* _Your objective_
Exactly as written, please repeat the data that follows, but not the pictures.

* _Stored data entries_
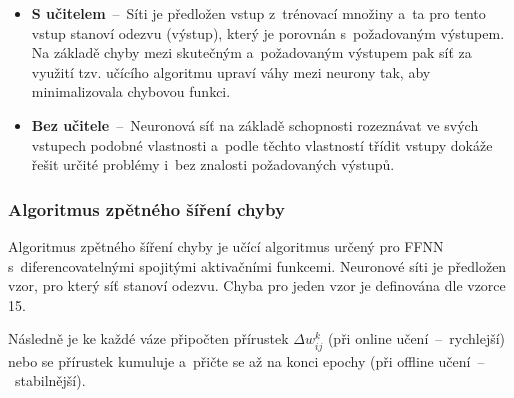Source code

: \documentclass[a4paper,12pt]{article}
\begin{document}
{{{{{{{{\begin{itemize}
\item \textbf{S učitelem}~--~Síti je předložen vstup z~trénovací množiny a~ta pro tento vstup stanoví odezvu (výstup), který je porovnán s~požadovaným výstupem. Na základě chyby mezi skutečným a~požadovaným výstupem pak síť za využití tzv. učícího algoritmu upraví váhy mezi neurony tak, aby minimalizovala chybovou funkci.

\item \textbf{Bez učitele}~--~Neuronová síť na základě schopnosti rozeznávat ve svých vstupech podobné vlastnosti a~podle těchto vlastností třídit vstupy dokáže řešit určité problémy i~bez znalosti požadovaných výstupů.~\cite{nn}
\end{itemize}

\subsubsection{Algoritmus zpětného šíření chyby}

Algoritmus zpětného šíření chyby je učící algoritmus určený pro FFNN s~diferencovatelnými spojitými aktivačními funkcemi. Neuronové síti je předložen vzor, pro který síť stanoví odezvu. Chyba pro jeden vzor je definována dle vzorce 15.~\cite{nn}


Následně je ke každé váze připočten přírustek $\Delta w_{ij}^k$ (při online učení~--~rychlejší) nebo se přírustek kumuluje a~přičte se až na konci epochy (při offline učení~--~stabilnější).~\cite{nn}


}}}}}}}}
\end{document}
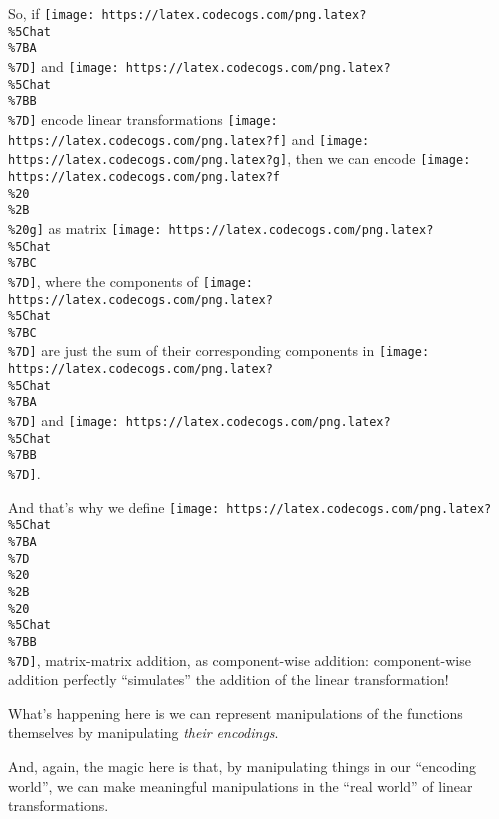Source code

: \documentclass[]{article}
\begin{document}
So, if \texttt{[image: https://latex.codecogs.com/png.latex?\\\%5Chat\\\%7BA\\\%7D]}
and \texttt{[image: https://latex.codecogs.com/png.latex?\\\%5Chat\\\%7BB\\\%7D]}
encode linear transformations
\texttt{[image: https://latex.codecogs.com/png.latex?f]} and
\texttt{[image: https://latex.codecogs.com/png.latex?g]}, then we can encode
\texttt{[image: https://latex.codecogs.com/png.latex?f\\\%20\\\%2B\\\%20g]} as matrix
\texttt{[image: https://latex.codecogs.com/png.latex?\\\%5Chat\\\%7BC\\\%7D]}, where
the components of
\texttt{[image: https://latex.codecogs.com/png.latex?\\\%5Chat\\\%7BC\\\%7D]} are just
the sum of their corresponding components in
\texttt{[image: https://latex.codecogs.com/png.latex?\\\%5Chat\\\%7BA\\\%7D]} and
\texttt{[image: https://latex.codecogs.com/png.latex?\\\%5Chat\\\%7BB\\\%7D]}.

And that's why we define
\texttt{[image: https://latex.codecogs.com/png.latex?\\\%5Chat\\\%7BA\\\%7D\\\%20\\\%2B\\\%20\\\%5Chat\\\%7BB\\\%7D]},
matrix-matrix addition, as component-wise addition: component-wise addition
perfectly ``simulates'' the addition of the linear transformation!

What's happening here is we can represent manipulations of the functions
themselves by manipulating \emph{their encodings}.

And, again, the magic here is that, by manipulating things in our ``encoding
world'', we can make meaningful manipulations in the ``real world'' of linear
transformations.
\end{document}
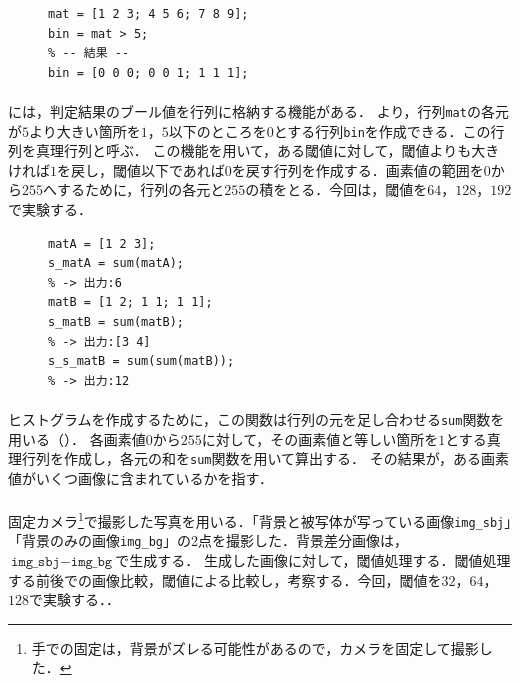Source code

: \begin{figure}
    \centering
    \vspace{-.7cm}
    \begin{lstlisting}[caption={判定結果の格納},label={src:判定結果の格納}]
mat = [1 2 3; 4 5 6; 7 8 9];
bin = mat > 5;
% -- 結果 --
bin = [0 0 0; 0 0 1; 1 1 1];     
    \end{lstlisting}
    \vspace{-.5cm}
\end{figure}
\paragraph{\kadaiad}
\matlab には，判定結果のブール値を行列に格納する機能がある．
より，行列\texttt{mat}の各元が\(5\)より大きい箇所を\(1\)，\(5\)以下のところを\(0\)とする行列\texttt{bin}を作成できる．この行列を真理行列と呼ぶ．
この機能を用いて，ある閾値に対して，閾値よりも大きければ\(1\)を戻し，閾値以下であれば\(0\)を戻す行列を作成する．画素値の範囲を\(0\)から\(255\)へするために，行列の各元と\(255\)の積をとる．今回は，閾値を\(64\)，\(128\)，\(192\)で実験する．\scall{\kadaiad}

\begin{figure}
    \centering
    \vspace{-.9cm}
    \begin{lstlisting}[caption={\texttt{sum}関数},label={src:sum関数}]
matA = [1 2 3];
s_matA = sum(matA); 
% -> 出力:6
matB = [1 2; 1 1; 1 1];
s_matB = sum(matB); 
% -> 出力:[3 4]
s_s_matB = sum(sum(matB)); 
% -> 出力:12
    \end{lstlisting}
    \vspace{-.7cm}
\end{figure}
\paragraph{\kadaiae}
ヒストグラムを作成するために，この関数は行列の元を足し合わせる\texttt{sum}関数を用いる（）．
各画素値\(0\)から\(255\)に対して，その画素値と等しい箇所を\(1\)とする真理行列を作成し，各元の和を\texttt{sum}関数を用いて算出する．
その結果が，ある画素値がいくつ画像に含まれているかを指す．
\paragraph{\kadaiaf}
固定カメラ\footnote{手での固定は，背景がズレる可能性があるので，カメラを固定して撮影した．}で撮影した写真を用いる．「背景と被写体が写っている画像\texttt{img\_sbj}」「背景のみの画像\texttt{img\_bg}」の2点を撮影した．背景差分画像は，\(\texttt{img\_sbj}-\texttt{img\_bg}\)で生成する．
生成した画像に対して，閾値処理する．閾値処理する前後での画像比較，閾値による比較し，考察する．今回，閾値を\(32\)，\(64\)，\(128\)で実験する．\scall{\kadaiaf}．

* _Task answer_
Source code

: \documentclass[a4paper,12pt]{article}
\begin{document}
{{{{{{{{\begin{itemize}
\item \textbf{S učitelem}~--~Síti je předložen vstup z~trénovací množiny a~ta pro tento vstup stanoví odezvu (výstup), který je porovnán s~požadovaným výstupem. Na základě chyby mezi skutečným a~požadovaným výstupem pak síť za využití tzv. učícího algoritmu upraví váhy mezi neurony tak, aby minimalizovala chybovou funkci.

\item \textbf{Bez učitele}~--~Neuronová síť na základě schopnosti rozeznávat ve svých vstupech podobné vlastnosti a~podle těchto vlastností třídit vstupy dokáže řešit určité problémy i~bez znalosti požadovaných výstupů.~\cite{nn}
\end{itemize}

\subsubsection{Algoritmus zpětného šíření chyby}

Algoritmus zpětného šíření chyby je učící algoritmus určený pro FFNN s~diferencovatelnými spojitými aktivačními funkcemi. Neuronové síti je předložen vzor, pro který síť stanoví odezvu. Chyba pro jeden vzor je definována dle vzorce 15.~\cite{nn}


Následně je ke každé váze připočten přírustek $\Delta w_{ij}^k$ (při online učení~--~rychlejší) nebo se přírustek kumuluje a~přičte se až na konci epochy (při offline učení~--~stabilnější).~\cite{nn}


}}}}}}}}
\end{document}
Source code

: \documentclass[]{article}
\begin{document}
So, if \texttt{[image: https://latex.codecogs.com/png.latex?\\\%5Chat\\\%7BA\\\%7D]}
and \texttt{[image: https://latex.codecogs.com/png.latex?\\\%5Chat\\\%7BB\\\%7D]}
encode linear transformations
\texttt{[image: https://latex.codecogs.com/png.latex?f]} and
\texttt{[image: https://latex.codecogs.com/png.latex?g]}, then we can encode
\texttt{[image: https://latex.codecogs.com/png.latex?f\\\%20\\\%2B\\\%20g]} as matrix
\texttt{[image: https://latex.codecogs.com/png.latex?\\\%5Chat\\\%7BC\\\%7D]}, where
the components of
\texttt{[image: https://latex.codecogs.com/png.latex?\\\%5Chat\\\%7BC\\\%7D]} are just
the sum of their corresponding components in
\texttt{[image: https://latex.codecogs.com/png.latex?\\\%5Chat\\\%7BA\\\%7D]} and
\texttt{[image: https://latex.codecogs.com/png.latex?\\\%5Chat\\\%7BB\\\%7D]}.

And that's why we define
\texttt{[image: https://latex.codecogs.com/png.latex?\\\%5Chat\\\%7BA\\\%7D\\\%20\\\%2B\\\%20\\\%5Chat\\\%7BB\\\%7D]},
matrix-matrix addition, as component-wise addition: component-wise addition
perfectly ``simulates'' the addition of the linear transformation!

What's happening here is we can represent manipulations of the functions
themselves by manipulating \emph{their encodings}.

And, again, the magic here is that, by manipulating things in our ``encoding
world'', we can make meaningful manipulations in the ``real world'' of linear
transformations.
\end{document}
Source code

: \begin{figure}
    \centering
    \vspace{-.7cm}
    \begin{lstlisting}[caption={判定結果の格納},label={src:判定結果の格納}]
mat = [1 2 3; 4 5 6; 7 8 9];
bin = mat > 5;
% -- 結果 --
bin = [0 0 0; 0 0 1; 1 1 1];     
    \end{lstlisting}
    \vspace{-.5cm}
\end{figure}
\paragraph{\kadaiad}
\matlab には，判定結果のブール値を行列に格納する機能がある．
より，行列\texttt{mat}の各元が\(5\)より大きい箇所を\(1\)，\(5\)以下のところを\(0\)とする行列\texttt{bin}を作成できる．この行列を真理行列と呼ぶ．
この機能を用いて，ある閾値に対して，閾値よりも大きければ\(1\)を戻し，閾値以下であれば\(0\)を戻す行列を作成する．画素値の範囲を\(0\)から\(255\)へするために，行列の各元と\(255\)の積をとる．今回は，閾値を\(64\)，\(128\)，\(192\)で実験する．\scall{\kadaiad}

\begin{figure}
    \centering
    \vspace{-.9cm}
    \begin{lstlisting}[caption={\texttt{sum}関数},label={src:sum関数}]
matA = [1 2 3];
s_matA = sum(matA); 
% -> 出力:6
matB = [1 2; 1 1; 1 1];
s_matB = sum(matB); 
% -> 出力:[3 4]
s_s_matB = sum(sum(matB)); 
% -> 出力:12
    \end{lstlisting}
    \vspace{-.7cm}
\end{figure}
\paragraph{\kadaiae}
ヒストグラムを作成するために，この関数は行列の元を足し合わせる\texttt{sum}関数を用いる（）．
各画素値\(0\)から\(255\)に対して，その画素値と等しい箇所を\(1\)とする真理行列を作成し，各元の和を\texttt{sum}関数を用いて算出する．
その結果が，ある画素値がいくつ画像に含まれているかを指す．
\paragraph{\kadaiaf}
固定カメラ\footnote{手での固定は，背景がズレる可能性があるので，カメラを固定して撮影した．}で撮影した写真を用いる．「背景と被写体が写っている画像\texttt{img\_sbj}」「背景のみの画像\texttt{img\_bg}」の2点を撮影した．背景差分画像は，\(\texttt{img\_sbj}-\texttt{img\_bg}\)で生成する．
生成した画像に対して，閾値処理する．閾値処理する前後での画像比較，閾値による比較し，考察する．今回，閾値を\(32\)，\(64\)，\(128\)で実験する．\scall{\kadaiaf}．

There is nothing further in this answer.